Dataset entries START

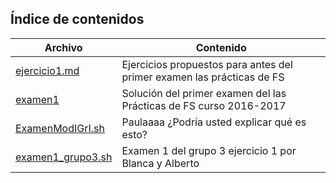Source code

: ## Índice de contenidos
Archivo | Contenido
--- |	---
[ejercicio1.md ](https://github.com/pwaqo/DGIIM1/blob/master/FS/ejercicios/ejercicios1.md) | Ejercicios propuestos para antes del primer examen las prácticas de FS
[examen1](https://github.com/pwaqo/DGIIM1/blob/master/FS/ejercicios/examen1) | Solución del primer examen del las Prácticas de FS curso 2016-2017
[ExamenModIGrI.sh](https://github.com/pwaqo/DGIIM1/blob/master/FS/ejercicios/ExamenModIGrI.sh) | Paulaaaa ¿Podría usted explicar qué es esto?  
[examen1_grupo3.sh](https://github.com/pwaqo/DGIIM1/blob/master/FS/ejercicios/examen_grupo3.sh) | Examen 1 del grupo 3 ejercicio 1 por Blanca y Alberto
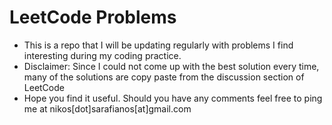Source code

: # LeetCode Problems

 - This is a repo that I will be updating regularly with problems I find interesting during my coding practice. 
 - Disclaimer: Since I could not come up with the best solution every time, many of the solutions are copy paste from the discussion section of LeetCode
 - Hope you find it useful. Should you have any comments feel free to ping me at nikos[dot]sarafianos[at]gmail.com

Dataset entries END

=== Task description ===
Give again, exactly, the lines starting at the first entry above and ending at the line with "examen las prácticas de FS"; please leave pictures out.

=== Exercise answer ===
Source code

: ## Índice de contenidos
Archivo | Contenido
--- |	---
[ejercicio1.md ](https://github.com/pwaqo/DGIIM1/blob/master/FS/ejercicios/ejercicios1.md) | Ejercicios propuestos para antes del primer examen las prácticas de FS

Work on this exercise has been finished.